Politiquement parlant cette fois, il y a à s’interroger sur le fait que Thomas Piketty propose ainsi la même thèse qu’un Président de la République française dont la politique intérieure est pourtant tant décriée sur la scène politique à gauche, notamment par ce même … Thomas Piketty : comment donc une politique sociale-libérale en France pourrait-elle soudainement se métamorphoser en bonne politique sur la scène européenne ? Si Emmanuel Macron est effectivement une cible pour l’économiste, il reste que le véritable adversaire politique à cibler est bien celui qui la mène en France au premier chef, à savoir François Hollande.
Ce hiatus et ces contradictions sont donc révélatrices de celles qui nous traversent en France, notamment à gauche, sur la question européenne.
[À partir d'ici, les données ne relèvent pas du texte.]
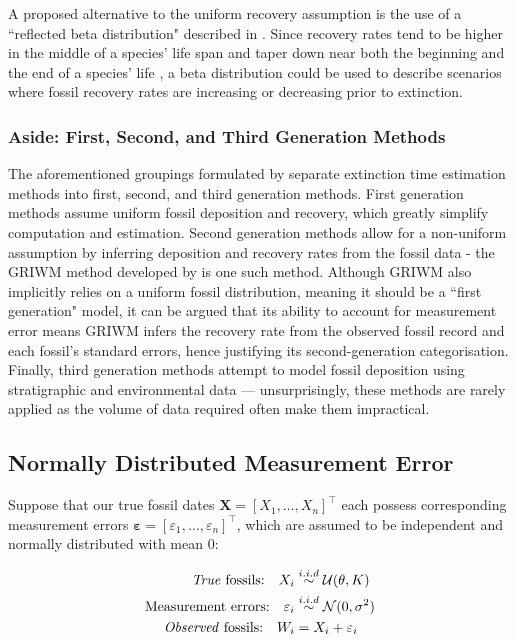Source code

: A proposed alternative to the uniform recovery assumption is the use of a ``reflected beta distribution" described in \textcite{Wang2016}. Since recovery rates tend to be higher in the middle of a species' life span and taper down near both the beginning and the end of a species' life \parencite{Lee2010}, a beta distribution could be used to describe scenarios where fossil recovery rates are increasing or decreasing prior to extinction.

\subsubsection{Aside: First, Second, and Third Generation Methods}

The aforementioned groupings formulated by \textcite{WangMarshall2016} separate extinction time estimation methods into first, second, and third generation methods. First generation methods assume uniform fossil deposition and recovery, which greatly simplify computation and estimation. Second generation methods allow for a non-uniform assumption by inferring deposition and recovery rates from the fossil data - the GRIWM method developed by \textcite{Bradshaw2012} is one such method. Although GRIWM also implicitly relies on a uniform fossil distribution, meaning it should be a ``first generation" model, it can be argued that its ability to account for measurement error means GRIWM infers the recovery rate from the observed fossil record and each fossil's standard errors, hence justifying its second-generation categorisation. Finally, third generation methods attempt to model fossil deposition using stratigraphic and environmental data --- unsurprisingly, these methods are rarely applied as the volume of data required often make them impractical.

\subsection{Normally Distributed Measurement Error}

Suppose that our true fossil dates $\bm{X} = [X_1, \dots, X_n]^\top$ each possess corresponding measurement errors $\bm{\varepsilon} = [\varepsilon_1, \dots, \varepsilon_n]^\top$, which are assumed to be independent and normally distributed with mean 0:

\begin{align*}
    \text{\textit{True} fossils:} \quad X_i  &\overset{i.i.d}{\sim} \mathcal{U}(\theta, K) \\
    \text{Measurement errors:} \quad \varepsilon_i &\overset{i.i.d}{\sim} \mathcal{N}(0, \sigma^2) \\
    \text{\textit{Observed} fossils:} \quad W_i &= X_i + \varepsilon_i 
\end{align*}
Car il n’existe actuellement que trois politiques proposées pour l’Europe : la thèse du ‘noyau dur’ telle que décrite, la thèse de l’Etat-Nation induisant une sortie sinon de l’Union du moins de l’euro sur un spectre politique large allant de l’extrême-droite à la gauche radicale, et la thèse du statu quo, laquelle est défendue par un nombre restreint de membres européens dont le plus influent, à savoir l’Allemagne, avec des difficultés croissantes.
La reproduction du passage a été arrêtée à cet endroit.